La desnuda y expresionista mujer de rostro desdibujado muestra los estragos del tiempo con serena melancolía y ceguera ante la previsible incertidumbre de la muerte, mientras soporta el rapapolvo de Cicerón: “La ancianidad todos desean alcanzarla, pero, una vez alcanzada, la reprueban. ¡Así de grande es la inquietud y la perversidad de la estupidez!”. Su brazo izquierdo despide al quelonio, mientras el derecho, caído, flexionado hacia atrás, advierte tanto de las dificultades de avanzar hacia el futuro como de la imposibilidad de retroceder al pasado. Amarrada al instante, se limita a vivir, condoliéndose y celebrando su permanencia efímera sobre la Tierra con versos de Quevedo: “Ya no es ayer; mañana no ha llegado; / hoy pasa, y es, y fue, con movimiento / que a la muerte me lleva despeñado”.

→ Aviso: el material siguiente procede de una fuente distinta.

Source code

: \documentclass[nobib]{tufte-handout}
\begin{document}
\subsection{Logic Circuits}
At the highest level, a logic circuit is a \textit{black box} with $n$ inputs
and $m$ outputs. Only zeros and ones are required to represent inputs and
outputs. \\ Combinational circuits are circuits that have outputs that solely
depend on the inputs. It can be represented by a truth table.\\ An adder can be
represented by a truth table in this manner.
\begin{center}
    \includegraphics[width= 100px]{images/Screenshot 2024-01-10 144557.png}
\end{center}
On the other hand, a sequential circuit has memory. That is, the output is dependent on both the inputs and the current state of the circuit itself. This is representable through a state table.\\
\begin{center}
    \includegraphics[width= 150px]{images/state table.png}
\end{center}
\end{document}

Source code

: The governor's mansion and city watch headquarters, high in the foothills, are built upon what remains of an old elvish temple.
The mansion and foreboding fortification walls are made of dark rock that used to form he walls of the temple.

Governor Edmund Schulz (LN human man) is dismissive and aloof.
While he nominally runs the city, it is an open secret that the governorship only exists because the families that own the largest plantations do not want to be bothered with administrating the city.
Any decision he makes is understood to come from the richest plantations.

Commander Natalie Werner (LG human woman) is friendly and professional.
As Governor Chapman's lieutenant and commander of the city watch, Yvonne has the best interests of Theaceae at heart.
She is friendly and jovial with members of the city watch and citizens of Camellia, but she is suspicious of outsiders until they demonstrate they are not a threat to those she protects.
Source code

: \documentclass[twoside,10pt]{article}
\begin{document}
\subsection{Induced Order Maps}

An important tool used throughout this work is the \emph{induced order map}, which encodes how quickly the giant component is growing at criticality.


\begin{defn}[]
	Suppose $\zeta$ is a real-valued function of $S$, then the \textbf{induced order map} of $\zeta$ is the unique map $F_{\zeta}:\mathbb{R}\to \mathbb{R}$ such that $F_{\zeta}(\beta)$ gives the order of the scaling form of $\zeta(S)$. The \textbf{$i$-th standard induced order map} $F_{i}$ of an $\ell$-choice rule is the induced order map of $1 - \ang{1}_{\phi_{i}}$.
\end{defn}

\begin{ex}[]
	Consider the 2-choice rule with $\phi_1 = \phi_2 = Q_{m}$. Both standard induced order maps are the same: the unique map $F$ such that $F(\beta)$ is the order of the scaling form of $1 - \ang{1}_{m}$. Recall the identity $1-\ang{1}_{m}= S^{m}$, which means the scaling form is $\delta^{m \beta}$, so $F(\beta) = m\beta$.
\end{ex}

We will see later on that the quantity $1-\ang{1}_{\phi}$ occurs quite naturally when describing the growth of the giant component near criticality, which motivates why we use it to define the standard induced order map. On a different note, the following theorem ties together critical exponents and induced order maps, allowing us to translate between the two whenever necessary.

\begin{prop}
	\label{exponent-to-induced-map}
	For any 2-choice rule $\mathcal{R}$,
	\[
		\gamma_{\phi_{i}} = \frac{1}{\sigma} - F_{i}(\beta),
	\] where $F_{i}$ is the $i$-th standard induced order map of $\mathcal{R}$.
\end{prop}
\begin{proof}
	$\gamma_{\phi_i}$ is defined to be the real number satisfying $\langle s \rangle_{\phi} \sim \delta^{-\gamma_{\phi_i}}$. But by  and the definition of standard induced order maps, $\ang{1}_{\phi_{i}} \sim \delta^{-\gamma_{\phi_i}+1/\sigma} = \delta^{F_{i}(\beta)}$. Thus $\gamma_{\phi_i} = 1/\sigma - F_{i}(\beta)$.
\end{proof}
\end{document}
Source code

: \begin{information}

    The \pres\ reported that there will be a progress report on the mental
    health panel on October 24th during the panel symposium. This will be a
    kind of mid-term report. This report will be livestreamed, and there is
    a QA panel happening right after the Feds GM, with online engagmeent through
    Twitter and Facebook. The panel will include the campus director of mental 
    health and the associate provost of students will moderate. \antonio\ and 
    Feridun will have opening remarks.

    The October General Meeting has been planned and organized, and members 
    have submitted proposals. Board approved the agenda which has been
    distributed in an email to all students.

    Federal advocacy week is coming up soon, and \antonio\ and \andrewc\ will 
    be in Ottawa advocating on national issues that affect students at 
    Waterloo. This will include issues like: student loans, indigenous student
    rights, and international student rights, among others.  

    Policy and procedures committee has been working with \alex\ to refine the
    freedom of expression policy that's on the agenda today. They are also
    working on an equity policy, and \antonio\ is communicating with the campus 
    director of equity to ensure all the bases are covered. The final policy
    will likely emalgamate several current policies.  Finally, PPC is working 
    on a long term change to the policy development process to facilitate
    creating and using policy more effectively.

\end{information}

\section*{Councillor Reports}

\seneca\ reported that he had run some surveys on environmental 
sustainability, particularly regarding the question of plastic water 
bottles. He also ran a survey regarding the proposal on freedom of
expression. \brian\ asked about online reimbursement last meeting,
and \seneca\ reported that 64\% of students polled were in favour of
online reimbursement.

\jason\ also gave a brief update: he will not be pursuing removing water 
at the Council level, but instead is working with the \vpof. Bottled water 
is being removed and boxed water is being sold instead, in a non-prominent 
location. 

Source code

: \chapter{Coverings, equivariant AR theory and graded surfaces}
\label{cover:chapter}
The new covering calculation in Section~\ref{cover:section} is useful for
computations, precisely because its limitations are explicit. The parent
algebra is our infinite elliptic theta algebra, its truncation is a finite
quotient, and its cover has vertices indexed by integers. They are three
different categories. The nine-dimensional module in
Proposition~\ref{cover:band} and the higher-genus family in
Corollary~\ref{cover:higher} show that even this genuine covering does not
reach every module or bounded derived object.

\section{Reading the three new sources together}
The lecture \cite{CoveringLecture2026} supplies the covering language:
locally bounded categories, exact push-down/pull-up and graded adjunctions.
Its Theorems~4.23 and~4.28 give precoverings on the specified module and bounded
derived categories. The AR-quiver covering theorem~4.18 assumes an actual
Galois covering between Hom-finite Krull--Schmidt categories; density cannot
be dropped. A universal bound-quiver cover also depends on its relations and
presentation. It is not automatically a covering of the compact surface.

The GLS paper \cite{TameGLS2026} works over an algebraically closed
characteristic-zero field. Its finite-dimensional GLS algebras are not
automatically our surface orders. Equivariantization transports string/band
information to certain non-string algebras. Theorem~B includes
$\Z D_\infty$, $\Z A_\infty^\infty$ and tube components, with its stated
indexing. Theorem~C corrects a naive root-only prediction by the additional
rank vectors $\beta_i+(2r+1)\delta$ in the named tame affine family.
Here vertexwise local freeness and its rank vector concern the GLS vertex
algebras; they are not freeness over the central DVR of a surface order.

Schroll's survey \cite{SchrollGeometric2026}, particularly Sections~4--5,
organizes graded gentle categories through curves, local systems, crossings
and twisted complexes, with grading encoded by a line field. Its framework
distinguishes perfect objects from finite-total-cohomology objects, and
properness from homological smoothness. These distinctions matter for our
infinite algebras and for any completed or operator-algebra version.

En cuanto a la descomunal criatura de hormigón, nos sugiere que su apacible pesadez atávica de fósil viviente de doscientos treinta millones de años supera a los ancestros de la mujer, descendiente de homínidos de solo cuatro millones, y la convierte en símbolo de longevidad, paciencia, fuerza. A su paso solo cabe saludarla y reclamar su sabiduría, protección, orden y grandeza, desde la ignorancia, desnudez, inestabilidad y pequeñez humanas, con la convicción de que no cumpliremos 175 años como la tortuga de Darwin, a la que Mayorga dedicara una obra. Bien es verdad que desde su eternidad profética nos anuncia la senectud del mundo: en 2080 las personas mayores de 65 años superarán a las menores de 18. Más que evocarnos la Falsa Tortuga de Las aventuras de Alicia en el país de las maravillas, que dibujara Dalí, la de Villaverde parece tan real que pasa por tortuga prófuga y rebelde, escapada de la Fachada de la Natividad de la Sagrada Familia, harta de sostener junto a otra su peso como símbolo de lo inalterable y de asiento del mundo (la tortuga lo sostiene en las mitologías india o china). Mendicante en Villaverde, quizá solo busque un refugio donde llorar sus penas. Según la mitología griega, Quelona fue una joven que se atrevió a desatender la invitación de boda del dios Zeus con Hera, por lo que Hermes la transforma en el animal que lleva su nombre: quelona, si bien nuestra voz “tortuga” procede de la latina tartarûchus (“demonio”), y ésta a su vez del griego
tartaroûchos (“habitante del Tártaro o Infierno”) porque para los orientales y los antiguos cristianos personificaba el mal (una variante del mito narra Esopo, el mismo que la inmortalizara en la fábula de la liebre y la tortuga). Y por si fueran pocas congojas, la primera lira la construye Hermes matando una tortuga, a cuyo caparazón vacío añade como cuerdas intestinos de vaca. Y de los antiguos petroglifos, relatos mitológicos, pasando por dibujos de Leonardo, saltamos a Stephen King y Terry Pratchett, que incluyen tortugas en sus universos, o a la Tortoise Helmet de Banksy, la reivindicativa tortuga con casco, que sirviera de protesta por la lentitud en el socorro tras el huracán Katrina, hoy oculta en el sótano de arte urbano de la Fundación Masaveu de Madrid. Y vale.